--- Raw data Enclosed Below ---

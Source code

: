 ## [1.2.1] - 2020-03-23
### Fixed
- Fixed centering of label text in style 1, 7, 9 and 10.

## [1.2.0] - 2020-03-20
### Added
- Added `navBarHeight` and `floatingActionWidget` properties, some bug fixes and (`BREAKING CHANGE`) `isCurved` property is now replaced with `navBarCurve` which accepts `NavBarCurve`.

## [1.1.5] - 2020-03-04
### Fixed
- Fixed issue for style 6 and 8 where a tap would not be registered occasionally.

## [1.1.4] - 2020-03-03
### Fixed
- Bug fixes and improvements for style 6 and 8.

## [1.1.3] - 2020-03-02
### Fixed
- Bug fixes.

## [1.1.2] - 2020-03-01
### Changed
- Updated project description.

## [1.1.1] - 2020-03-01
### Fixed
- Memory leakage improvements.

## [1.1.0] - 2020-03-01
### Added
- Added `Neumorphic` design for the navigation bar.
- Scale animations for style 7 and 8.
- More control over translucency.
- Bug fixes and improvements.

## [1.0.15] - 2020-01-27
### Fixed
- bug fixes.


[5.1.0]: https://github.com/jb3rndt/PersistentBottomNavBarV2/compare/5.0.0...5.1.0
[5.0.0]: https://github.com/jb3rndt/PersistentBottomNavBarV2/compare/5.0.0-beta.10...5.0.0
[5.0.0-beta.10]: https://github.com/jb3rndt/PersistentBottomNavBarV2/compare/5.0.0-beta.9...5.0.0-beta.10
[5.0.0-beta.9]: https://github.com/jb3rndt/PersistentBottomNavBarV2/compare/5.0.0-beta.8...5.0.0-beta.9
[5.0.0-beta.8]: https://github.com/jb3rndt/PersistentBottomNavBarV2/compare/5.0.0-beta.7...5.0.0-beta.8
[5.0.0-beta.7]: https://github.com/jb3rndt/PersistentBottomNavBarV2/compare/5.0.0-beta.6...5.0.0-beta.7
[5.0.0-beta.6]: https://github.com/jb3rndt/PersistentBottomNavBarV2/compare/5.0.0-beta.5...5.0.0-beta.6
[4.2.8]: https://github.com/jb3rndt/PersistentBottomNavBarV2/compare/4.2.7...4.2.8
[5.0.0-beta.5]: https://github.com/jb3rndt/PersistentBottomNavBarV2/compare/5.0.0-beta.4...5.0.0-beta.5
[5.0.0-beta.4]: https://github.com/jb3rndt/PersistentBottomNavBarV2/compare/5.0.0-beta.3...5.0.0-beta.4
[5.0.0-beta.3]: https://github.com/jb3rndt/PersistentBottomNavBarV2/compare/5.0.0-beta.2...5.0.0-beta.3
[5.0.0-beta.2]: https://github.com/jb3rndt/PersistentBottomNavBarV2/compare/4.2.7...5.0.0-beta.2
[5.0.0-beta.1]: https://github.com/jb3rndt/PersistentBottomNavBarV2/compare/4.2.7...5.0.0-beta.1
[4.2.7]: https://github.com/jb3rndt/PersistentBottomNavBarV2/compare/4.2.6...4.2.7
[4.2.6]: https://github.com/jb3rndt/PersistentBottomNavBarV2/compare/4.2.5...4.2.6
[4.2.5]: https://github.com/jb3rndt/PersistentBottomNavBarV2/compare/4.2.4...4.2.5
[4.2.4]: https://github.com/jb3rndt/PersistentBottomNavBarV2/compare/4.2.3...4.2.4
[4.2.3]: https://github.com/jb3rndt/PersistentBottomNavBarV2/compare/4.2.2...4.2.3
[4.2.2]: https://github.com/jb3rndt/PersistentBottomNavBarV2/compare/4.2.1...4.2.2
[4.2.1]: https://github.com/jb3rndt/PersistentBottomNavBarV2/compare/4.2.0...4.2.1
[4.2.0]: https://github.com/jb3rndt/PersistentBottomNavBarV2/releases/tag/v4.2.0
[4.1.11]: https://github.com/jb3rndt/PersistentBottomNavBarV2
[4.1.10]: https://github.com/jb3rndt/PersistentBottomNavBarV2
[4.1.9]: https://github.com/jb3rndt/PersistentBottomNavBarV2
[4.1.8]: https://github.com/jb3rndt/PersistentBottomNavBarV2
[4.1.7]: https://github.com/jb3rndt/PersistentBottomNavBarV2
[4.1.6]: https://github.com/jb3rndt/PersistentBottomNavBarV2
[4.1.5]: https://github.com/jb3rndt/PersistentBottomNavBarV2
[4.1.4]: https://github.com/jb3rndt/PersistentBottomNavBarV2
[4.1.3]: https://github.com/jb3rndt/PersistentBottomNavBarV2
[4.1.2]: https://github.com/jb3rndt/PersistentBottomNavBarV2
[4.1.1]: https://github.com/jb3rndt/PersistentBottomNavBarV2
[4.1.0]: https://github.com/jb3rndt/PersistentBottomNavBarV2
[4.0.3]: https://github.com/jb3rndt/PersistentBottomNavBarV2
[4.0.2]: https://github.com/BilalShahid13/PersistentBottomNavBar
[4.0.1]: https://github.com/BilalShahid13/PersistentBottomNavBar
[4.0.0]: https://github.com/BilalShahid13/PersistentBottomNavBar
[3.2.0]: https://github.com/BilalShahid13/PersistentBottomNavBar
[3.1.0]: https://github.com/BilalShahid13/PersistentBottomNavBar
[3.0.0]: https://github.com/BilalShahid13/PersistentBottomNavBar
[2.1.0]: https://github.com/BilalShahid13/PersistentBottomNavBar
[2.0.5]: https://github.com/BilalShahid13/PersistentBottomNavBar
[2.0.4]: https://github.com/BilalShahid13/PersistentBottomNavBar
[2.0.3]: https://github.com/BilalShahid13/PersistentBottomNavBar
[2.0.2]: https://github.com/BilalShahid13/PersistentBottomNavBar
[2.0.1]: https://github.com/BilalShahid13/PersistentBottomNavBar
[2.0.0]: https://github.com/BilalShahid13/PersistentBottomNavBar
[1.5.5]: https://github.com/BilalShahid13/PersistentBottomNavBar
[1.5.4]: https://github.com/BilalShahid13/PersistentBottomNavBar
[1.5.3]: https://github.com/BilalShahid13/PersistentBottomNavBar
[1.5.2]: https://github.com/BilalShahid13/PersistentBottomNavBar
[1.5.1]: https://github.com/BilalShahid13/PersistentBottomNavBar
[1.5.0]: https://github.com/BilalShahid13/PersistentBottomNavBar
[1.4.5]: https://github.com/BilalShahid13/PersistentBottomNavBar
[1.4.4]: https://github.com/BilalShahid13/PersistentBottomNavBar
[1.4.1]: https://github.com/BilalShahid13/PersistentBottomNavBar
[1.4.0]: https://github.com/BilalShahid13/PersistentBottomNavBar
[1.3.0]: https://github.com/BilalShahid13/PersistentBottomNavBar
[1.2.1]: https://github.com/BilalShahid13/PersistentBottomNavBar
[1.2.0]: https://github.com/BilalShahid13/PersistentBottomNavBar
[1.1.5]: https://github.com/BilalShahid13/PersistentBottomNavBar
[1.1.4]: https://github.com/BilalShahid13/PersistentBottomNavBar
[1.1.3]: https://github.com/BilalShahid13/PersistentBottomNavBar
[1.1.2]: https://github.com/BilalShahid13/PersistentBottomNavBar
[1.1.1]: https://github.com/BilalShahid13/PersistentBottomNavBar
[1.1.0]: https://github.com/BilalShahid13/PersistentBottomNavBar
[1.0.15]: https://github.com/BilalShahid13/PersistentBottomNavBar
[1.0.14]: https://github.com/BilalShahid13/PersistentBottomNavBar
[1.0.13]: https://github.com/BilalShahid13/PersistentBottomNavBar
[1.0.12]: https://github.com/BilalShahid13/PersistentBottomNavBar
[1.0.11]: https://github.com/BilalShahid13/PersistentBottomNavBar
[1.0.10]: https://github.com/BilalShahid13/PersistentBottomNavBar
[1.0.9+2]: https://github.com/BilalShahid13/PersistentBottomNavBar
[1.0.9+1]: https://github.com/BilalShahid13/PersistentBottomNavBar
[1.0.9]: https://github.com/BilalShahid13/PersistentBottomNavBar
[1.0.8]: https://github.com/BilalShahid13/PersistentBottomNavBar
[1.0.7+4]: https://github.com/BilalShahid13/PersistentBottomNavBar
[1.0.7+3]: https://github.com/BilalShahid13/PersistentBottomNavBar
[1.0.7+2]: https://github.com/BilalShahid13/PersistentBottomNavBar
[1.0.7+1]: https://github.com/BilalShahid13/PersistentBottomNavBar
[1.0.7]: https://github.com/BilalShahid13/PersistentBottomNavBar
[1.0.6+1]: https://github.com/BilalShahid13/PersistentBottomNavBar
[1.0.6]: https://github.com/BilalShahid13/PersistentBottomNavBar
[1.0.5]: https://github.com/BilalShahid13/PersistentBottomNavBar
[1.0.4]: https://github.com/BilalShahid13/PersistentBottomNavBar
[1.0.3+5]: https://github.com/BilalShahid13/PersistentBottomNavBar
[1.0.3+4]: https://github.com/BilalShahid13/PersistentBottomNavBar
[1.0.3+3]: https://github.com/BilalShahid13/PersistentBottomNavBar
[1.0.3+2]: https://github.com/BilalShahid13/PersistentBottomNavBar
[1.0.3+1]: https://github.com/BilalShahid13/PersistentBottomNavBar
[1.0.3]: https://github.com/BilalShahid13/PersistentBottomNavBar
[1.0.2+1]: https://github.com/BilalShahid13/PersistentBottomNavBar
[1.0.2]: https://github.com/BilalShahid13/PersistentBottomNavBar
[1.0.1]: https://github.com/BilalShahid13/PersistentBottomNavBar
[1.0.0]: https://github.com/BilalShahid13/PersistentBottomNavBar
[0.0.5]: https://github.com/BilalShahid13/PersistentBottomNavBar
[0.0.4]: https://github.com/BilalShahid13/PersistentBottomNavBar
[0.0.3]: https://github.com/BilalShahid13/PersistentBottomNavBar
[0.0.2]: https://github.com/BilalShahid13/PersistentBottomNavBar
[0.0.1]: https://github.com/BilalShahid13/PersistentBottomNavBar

--- End of Enclosed Raw data ---

The answer must be every line from the records above that contains the word "improvements", copied out.

- Bug fixes and improvements for style 6 and 8.
- Memory leakage improvements.
- Bug fixes and improvements.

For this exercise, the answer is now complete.